*Exercise requirements*. Pull every line from the records that has the word "role" in it.

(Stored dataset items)
<<<<

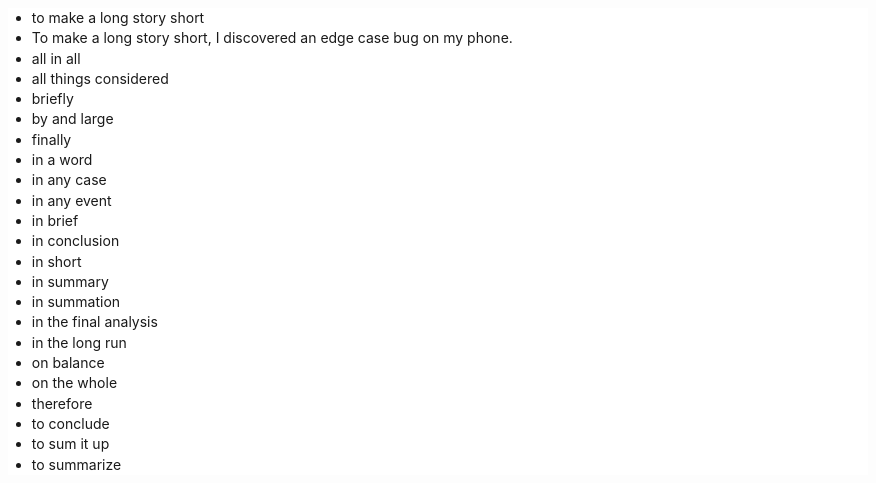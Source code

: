 -   to make a long story short
-   To make a long story short, I discovered an edge case bug on my phone.
-   all in all
-   all things considered
-   briefly
-   by and large
-   finally
-   in a word
-   in any case
-   in any event
-   in brief
-   in conclusion
-   in short
-   in summary
-   in summation
-   in the final analysis
-   in the long run
-   on balance
-   on the whole
-   therefore
-   to conclude
-   to sum it up
-   to summarize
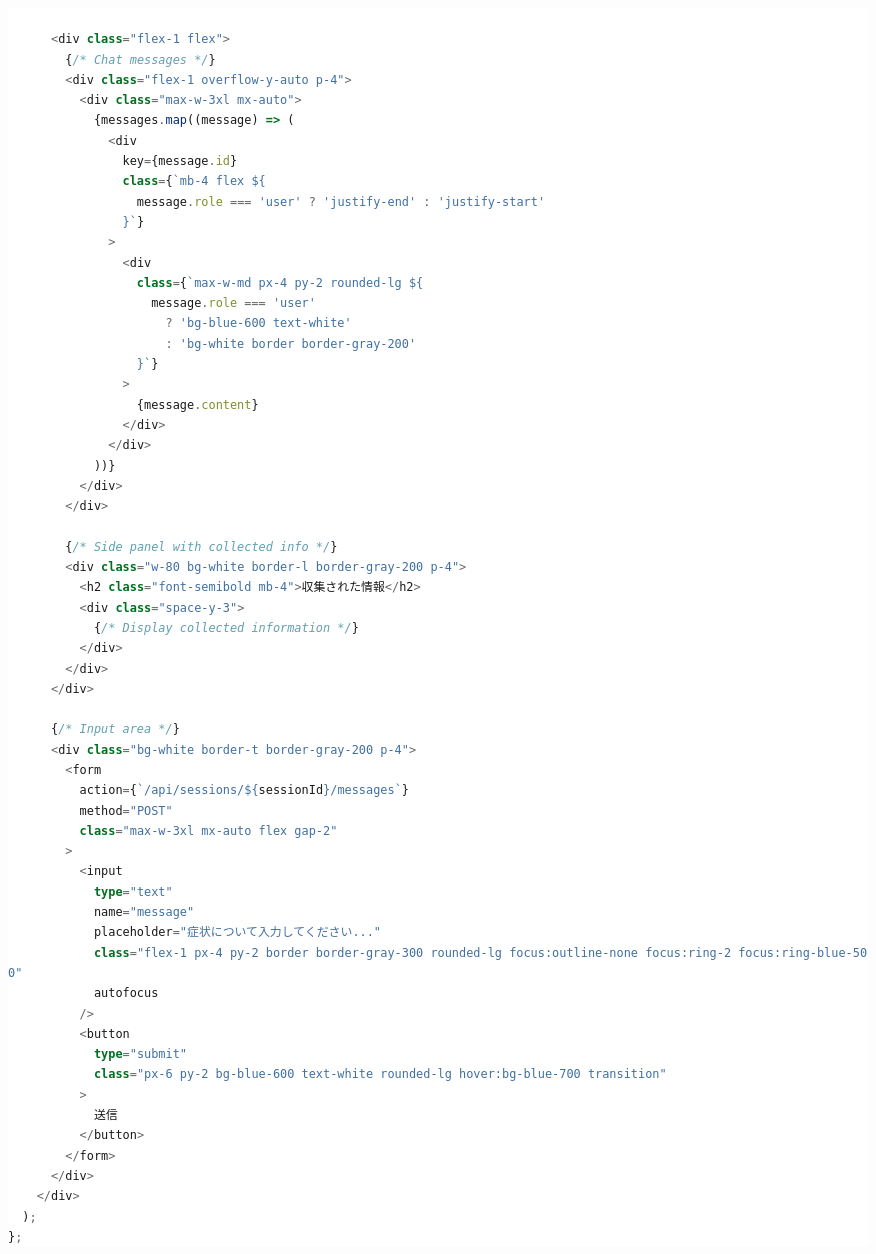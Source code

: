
 ```typescript
      
      <div class="flex-1 flex">
        {/* Chat messages */}
        <div class="flex-1 overflow-y-auto p-4">
          <div class="max-w-3xl mx-auto">
            {messages.map((message) => (
              <div
                key={message.id}
                class={`mb-4 flex ${
                  message.role === 'user' ? 'justify-end' : 'justify-start'
                }`}
              >
                <div
                  class={`max-w-md px-4 py-2 rounded-lg ${
                    message.role === 'user'
                      ? 'bg-blue-600 text-white'
                      : 'bg-white border border-gray-200'
                  }`}
                >
                  {message.content}
                </div>
              </div>
            ))}
          </div>
        </div>
        
        {/* Side panel with collected info */}
        <div class="w-80 bg-white border-l border-gray-200 p-4">
          <h2 class="font-semibold mb-4">収集された情報</h2>
          <div class="space-y-3">
            {/* Display collected information */}
          </div>
        </div>
      </div>
      
      {/* Input area */}
      <div class="bg-white border-t border-gray-200 p-4">
        <form 
          action={`/api/sessions/${sessionId}/messages`}
          method="POST"
          class="max-w-3xl mx-auto flex gap-2"
        >
          <input
            type="text"
            name="message"
            placeholder="症状について入力してください..."
            class="flex-1 px-4 py-2 border border-gray-300 rounded-lg focus:outline-none focus:ring-2 focus:ring-blue-500"
            autofocus
          />
          <button
            type="submit"
            class="px-6 py-2 bg-blue-600 text-white rounded-lg hover:bg-blue-700 transition"
          >
            送信
          </button>
        </form>
      </div>
    </div>
  );
};
```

>>>>

*Exercise solution*.
                  message.role === 'user' ? 'justify-end' : 'justify-start'
                    message.role === 'user'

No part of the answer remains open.